(RECORDS PROVIDED Opens)

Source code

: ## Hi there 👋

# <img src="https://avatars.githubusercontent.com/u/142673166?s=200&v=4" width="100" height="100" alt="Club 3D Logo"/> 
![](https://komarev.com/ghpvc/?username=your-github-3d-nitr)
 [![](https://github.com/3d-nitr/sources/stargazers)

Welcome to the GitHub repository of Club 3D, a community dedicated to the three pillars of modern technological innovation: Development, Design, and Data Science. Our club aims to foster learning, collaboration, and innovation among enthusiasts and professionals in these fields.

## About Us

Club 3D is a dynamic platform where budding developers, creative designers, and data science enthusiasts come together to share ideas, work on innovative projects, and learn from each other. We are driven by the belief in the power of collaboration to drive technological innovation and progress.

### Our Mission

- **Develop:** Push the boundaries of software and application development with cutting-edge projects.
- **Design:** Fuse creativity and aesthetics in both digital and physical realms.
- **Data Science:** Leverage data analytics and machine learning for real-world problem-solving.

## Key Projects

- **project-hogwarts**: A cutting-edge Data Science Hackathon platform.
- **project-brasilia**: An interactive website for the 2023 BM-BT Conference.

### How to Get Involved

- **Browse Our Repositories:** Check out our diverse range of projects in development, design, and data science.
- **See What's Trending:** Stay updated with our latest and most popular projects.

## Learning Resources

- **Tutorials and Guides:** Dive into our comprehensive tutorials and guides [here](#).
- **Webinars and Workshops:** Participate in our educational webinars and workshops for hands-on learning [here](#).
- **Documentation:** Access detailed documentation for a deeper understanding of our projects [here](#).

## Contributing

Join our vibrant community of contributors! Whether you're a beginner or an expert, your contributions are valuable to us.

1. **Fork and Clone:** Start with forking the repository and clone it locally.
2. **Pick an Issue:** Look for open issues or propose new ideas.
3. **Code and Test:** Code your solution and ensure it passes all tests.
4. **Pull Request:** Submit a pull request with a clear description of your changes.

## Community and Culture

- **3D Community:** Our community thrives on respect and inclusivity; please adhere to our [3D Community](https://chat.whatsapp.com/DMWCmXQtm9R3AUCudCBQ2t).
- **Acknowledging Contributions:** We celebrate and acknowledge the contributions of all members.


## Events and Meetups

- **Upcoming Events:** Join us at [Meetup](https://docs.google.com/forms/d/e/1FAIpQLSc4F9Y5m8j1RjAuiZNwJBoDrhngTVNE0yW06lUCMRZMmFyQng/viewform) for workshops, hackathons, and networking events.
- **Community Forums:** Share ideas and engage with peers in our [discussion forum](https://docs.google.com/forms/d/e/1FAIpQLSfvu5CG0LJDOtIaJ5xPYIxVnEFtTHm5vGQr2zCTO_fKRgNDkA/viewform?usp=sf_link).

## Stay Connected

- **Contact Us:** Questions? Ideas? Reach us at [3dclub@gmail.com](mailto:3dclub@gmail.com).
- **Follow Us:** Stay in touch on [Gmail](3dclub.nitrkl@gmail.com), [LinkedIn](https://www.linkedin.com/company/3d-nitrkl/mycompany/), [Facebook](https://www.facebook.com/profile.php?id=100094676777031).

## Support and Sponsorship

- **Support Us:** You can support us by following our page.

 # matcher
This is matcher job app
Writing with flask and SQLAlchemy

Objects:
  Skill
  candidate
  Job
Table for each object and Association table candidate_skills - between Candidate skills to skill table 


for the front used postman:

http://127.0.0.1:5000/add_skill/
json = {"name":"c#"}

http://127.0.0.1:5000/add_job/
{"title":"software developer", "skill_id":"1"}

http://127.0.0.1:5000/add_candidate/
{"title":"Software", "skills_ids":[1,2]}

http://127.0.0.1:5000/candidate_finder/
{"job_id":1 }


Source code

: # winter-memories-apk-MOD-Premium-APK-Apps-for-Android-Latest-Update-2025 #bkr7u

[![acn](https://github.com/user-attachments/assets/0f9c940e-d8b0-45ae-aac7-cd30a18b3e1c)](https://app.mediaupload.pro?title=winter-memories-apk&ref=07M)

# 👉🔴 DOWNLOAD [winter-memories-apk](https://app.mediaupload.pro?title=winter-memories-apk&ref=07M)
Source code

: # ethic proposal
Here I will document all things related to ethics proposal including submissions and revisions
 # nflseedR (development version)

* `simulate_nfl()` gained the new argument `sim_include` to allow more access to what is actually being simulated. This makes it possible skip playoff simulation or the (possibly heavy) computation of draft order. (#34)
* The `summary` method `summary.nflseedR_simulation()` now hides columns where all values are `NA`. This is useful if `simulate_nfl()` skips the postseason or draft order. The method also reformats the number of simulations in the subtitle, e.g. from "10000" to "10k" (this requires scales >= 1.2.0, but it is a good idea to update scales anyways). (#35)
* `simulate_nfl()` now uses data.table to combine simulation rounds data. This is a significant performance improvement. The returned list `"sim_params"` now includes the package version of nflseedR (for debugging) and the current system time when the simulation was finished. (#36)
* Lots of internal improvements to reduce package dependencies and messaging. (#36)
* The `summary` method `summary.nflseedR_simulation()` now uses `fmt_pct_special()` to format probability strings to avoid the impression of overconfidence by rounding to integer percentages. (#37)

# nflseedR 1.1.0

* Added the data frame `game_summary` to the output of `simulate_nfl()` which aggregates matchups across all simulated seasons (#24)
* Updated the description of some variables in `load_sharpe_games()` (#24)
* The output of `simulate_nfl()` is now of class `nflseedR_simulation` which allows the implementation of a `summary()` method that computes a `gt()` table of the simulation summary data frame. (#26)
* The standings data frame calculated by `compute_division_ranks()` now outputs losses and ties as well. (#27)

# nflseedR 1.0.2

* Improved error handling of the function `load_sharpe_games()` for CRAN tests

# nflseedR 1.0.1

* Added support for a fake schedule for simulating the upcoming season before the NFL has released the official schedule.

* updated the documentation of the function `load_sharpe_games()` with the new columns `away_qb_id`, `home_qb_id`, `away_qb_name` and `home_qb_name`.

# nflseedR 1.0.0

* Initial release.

(RECORDS PROVIDED Closes)

### TASK TO CARRY OUT
Print, without alteration, only the lines above between the one holding "# ethic proposal" and the one holding "draft order. (#34)", inclusive.

### ANSWER TO THE EXERCISE
: # ethic proposal
Here I will document all things related to ethics proposal including submissions and revisions
 # nflseedR (development version)

* `simulate_nfl()` gained the new argument `sim_include` to allow more access to what is actually being simulated. This makes it possible skip playoff simulation or the (possibly heavy) computation of draft order. (#34)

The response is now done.